And There He Kept Her (Ben Packard #1)(57)



Emmett looked at Carl and looked at the girl. His breath came in ragged, wheezing gasps. The girl had a wild, dazed look in her eyes. She fell to her knees on the cot. The old springs went ehhh-ehhh, ehhh-ehhh.

“You should’ve waited for me,” Emmett said. He had a laugh inside him he knew needed to stay there. Humiliating Carl would mean the end of the girl, right here, right now. There’d be nothing Emmett could do to stop him.

“I think she broke my fucking cheekbone, Emmett.”

“What was she supposed to do? You attacked her. You wanted to see her and you saw her. Now get up and get out.”

Carl pushed himself up and half turned in Emmett’s direction. Just as quickly, he turned again and lunged for the girl. He got her throat in one hand and her bandaged hand in his other. He was close enough that long strands of his hair fell over his eyes and brushed against her face. “You and me are gonna have a good time together,” he hissed at her.

Carl rapped the girl’s bandaged hand hard against the wall, then let her go. She collapsed on the cot like she’d been shot dead. He and Emmett stood shoulder to shoulder in the doorway, both facing opposite directions. “I’m coming back for her, Emmett. And next time I’m going to do more than look.”
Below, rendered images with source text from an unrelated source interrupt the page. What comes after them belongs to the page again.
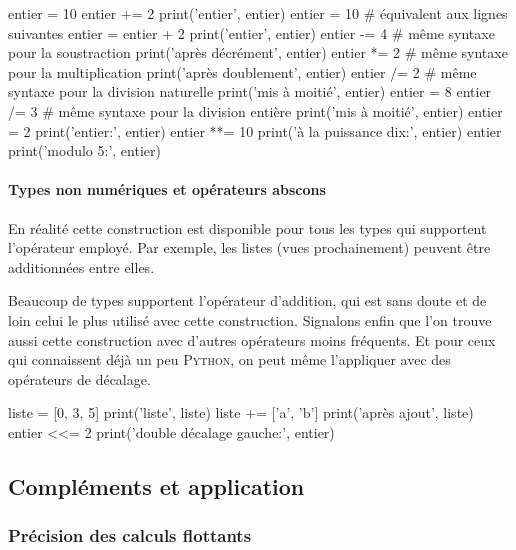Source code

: \begin{idleconsole}
	\begin{pyconsole}
		entier = 10
		entier += 2
		print('entier', entier)
		entier = 10  # équivalent aux lignes suivantes
		entier = entier + 2
		print('entier', entier)
		entier -= 4  # même syntaxe pour la soustraction
		print('après décrément', entier)
		entier *= 2  # même syntaxe pour la multiplication
		print('après doublement', entier)
		entier /= 2  # même syntaxe pour la division naturelle
		print('mis à moitié', entier)
		entier = 8
		entier /= 3  # même syntaxe pour la division entière
		print('mis à moitié', entier)
		entier = 2
		print('entier:', entier)
		entier **= 10
		print('à la puissance dix:', entier)
		entier %
		print('modulo 5:', entier)
	\end{pyconsole}
\end{idleconsole}

\vspace{-1pt}

\paragraph{Types non numériques et opérateurs abscons} En réalité cette construction est disponible pour tous les types qui supportent l'opérateur employé. Par exemple, les listes (vues prochainement) peuvent être additionnées entre elles. 

Beaucoup de types supportent l'opérateur d'addition, qui est sans doute et de loin celui le plus utilisé avec cette construction. Signalons enfin que l'on trouve aussi cette construction avec d'autres opérateurs moins fréquents. Et pour ceux qui connaissent déjà un peu \textsc{Python}, on peut même l'appliquer avec des opérateurs de décalage.

\begin{idleconsole}
	\begin{pyconsole}
		liste = [0, 3, 5]
		print('liste', liste)
		liste += ['a', 'b']
		print('après ajout', liste)
		entier <<= 2
		print('double décalage gauche:', entier)
	\end{pyconsole}
\end{idleconsole}


\subsection[Compléments et application]{Compléments et application}
\label{sub:X.3.2}


\subsubsection[Précision des calculs flottants]{Précision des calculs flottants}
\label{subsub:X.3.2.1}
A second later he had disappeared through the basement door into the night.

***

Emmett didn’t have the strength to follow Carl back up the slope so he waited and watched from the corner of the house until he saw Frankenstein’s headlights back up and heard its muffler recede as Carl drove away. Emmett limped to his rocker and stared out the open door at the moon rising over the mud lake while he lit a cigarette. Behind him he heard the girl vomiting in her bucket. He smoked and studied the dirt caked to his feet from walking outside. The bare skin on his shoulders and arms was damp against the chair’s leather back. He worked his hand beneath his undershirt and scratched in places where his fat overlapped.
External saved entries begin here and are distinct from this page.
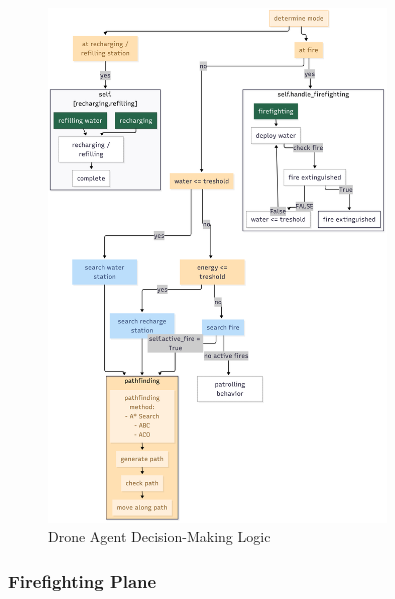 \documentclass[twoside]{article}
\begin{document}
\begin{figure}[!htbp]
  \centering
  \includegraphics[width=0.8\textwidth]{figures/DroneAgent_Logic.png}
  \caption{Drone Agent Decision-Making Logic}
  \label{fig:droneAgentlogic}
\end{figure}

\newpage
\subsubsection{Firefighting Plane}
\label{sec:PlaneAgent}
\end{document}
Carl had a lesson coming to him. You didn’t treat another man’s property like that. It reminded Emmett of when Carl was just starting his shop and couldn’t afford the equipment he needed for certain jobs. Emmett loaned him tools a few times but stopped in short order because Carl never brought things back. Or if he did, something was wrong with them. No apology. No respect. No sense of obligation. If that sonofabitch thought he was going to ruin this girl, he’d better think again.

Emmett stabbed out the cigarette, heaved himself up from the rocker, and opened the door to the room. The timer on the lamp had clicked it off. In what little light got by him from the basement, he saw the girl on her side, head hanging over the bucket. He saw her convulse in pain and retch again. She had nothing left in her to come up.

“How bad are you hurt?”

She didn’t respond.

“How’s your hand?”

She twisted her red face in his direction. “It’s fucking killing me!” she yelled. “What do you think? He smashed it.”

Emmett flinched as she retched again. He tried to think of something to say to her—about Carl, about keeping him away from her, about anything—but couldn’t find the words. He had a whole pill he’d meant for himself in his pocket. He went into the room and pushed the pill into her good hand until her fist closed around it. “Take it when you’re done throwing up. I’ll check on you in the morning.”

As he locked her in, he knew he wasn’t going to let her die by running out of insulin. For selfish reasons, he needed her alive and well enough for Carl to think he had something waiting for him once the car was gone. If Carl insisted on looking in on her again before loading up the Grand Am, the whole deal would be off if she was dead or dying. And yes, maybe he was growing attached to her. She was a lot of work. She was also someone to talk to. It had been an eternity since he’d had anything close to that.

“I’ll get your insulin tomorrow,” he said through the door. He waited for a response.

Nothing.

“And I’ll look for David Copperhead at the library,” he added.

As he went up the basement stairs, the pain in his back knifed him with each step. He had to stop halfway and catch his breath while he held the rail. In the kitchen, he took two pills and rinsed them down with a glug of beer. He belched and looked out the kitchen window at the moon and its reflection on the still lake. He thought about everything he needed to get the girl tomorrow. Insulin and better food to eat. That didn’t bother him. If there were two places in town Emmett knew front to back, they were the grocery store and the pharmacy.

The library, though.

What the hell do I know about getting a book at the library?





Chapter Nineteen


Sunday morning

Packard called the station to find out about the calls that had come in after the first news reports went out. They were pretty much exactly what he expected. People who saw a maroon Grand Am or what they thought was a Grand Am. Might have been a Taurus now that I think about it. Didn’t see a license plate. Didn’t see who was driving. I have a neighbor who has a red Grand Am and I don’t trust the guy. You should check him out.

Nothing concrete. No positive ID or even a pretty good ID of the two kids. He assigned a deputy to make follow-up calls but he didn’t expect anything to come of it.

He found the piece of paper from yesterday with Dan Gherlick’s phone number on it and called.